Begin at the line containing "### Considerations on Maintaining" in the data below and go on through the line containing "The specification deliberatively", repeating each line exactly; include both ends and no other line.

----

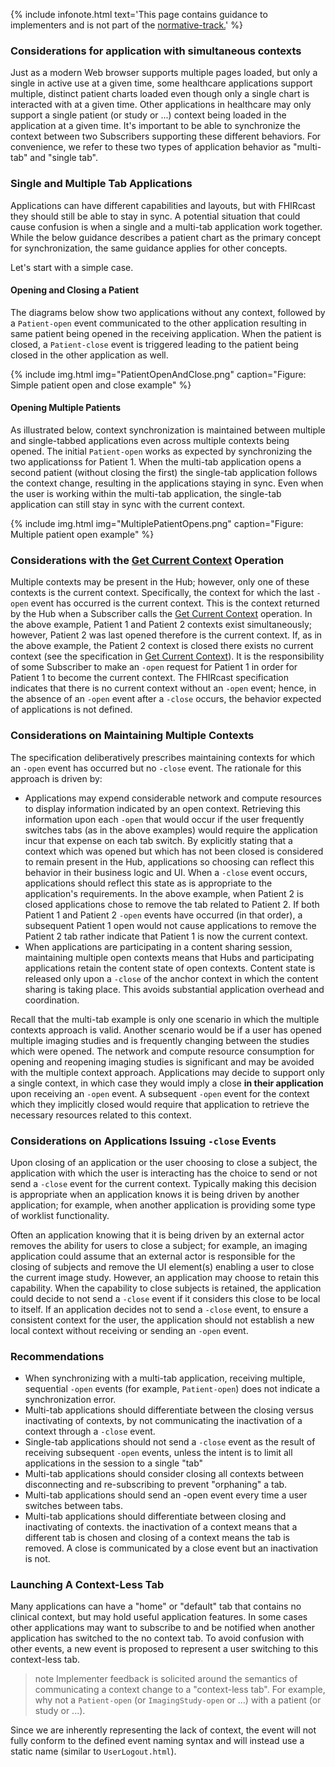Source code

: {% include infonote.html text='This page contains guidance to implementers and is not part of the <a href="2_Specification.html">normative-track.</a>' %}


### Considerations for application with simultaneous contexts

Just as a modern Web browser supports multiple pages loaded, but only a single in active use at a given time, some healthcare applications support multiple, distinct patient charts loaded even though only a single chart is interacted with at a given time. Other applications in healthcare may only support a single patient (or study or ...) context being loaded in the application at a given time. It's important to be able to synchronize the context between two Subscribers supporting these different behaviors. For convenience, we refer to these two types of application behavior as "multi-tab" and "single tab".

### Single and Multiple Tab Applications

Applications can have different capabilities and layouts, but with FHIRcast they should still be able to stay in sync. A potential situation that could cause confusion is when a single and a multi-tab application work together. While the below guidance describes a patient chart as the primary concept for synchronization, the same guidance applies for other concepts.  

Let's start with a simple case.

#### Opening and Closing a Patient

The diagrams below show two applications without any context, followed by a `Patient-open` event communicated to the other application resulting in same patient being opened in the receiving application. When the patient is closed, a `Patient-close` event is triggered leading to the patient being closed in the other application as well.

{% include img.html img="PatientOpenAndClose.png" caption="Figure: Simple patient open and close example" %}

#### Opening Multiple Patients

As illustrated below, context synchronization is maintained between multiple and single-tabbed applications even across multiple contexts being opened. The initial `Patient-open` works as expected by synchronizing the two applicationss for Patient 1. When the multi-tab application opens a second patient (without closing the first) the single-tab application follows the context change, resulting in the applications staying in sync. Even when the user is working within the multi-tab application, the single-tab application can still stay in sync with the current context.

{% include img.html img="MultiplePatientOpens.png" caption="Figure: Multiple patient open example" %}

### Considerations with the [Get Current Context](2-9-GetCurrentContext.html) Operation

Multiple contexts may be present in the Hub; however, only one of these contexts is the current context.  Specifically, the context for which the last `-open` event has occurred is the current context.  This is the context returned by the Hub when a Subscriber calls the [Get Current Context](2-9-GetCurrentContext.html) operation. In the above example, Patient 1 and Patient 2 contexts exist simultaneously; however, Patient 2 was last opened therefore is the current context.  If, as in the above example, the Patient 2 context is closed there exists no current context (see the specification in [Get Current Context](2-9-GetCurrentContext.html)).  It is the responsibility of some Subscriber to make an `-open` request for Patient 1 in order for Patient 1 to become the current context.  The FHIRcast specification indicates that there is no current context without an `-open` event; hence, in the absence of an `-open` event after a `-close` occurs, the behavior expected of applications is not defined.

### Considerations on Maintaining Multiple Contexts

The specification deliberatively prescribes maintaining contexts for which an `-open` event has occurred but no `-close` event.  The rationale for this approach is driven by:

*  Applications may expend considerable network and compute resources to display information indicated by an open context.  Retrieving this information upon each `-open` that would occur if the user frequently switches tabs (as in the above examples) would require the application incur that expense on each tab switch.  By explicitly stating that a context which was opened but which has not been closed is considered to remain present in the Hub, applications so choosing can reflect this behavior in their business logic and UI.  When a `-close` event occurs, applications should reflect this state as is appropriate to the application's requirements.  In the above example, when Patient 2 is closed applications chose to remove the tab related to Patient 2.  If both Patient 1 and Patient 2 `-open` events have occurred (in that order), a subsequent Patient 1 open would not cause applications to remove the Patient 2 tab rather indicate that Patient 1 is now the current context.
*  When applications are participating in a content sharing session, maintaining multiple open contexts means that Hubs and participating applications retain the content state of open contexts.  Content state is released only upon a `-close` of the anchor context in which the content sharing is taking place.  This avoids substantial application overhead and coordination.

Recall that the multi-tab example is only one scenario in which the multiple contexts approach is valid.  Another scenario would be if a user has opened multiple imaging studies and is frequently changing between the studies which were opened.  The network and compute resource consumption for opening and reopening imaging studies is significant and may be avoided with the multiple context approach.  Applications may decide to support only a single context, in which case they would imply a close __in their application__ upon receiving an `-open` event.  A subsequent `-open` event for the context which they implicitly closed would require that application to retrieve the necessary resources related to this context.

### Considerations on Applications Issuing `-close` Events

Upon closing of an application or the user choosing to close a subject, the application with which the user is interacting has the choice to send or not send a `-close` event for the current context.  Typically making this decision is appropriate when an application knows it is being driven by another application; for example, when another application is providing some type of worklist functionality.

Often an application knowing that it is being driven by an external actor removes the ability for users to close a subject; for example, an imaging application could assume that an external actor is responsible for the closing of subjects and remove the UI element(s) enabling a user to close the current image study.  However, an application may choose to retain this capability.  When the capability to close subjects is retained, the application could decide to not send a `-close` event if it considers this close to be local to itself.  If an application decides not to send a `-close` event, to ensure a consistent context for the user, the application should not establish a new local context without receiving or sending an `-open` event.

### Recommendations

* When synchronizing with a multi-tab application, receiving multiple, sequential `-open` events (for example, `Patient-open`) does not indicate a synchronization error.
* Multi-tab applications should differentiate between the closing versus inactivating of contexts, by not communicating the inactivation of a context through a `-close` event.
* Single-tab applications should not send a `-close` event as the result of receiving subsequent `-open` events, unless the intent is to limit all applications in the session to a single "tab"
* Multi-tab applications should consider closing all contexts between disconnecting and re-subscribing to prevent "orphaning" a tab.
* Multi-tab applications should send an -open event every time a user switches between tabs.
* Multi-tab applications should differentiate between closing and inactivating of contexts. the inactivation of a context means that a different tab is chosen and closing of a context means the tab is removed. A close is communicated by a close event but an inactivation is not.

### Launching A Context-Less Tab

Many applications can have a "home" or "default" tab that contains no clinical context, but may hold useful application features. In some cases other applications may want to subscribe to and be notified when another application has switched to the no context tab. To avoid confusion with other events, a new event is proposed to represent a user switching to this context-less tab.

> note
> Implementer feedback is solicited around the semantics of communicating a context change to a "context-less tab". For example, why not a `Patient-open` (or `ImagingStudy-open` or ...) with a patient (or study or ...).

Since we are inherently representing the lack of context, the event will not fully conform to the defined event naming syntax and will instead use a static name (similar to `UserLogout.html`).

----

### Task output
### Considerations on Maintaining Multiple Contexts

The specification deliberatively prescribes maintaining contexts for which an `-open` event has occurred but no `-close` event.  The rationale for this approach is driven by:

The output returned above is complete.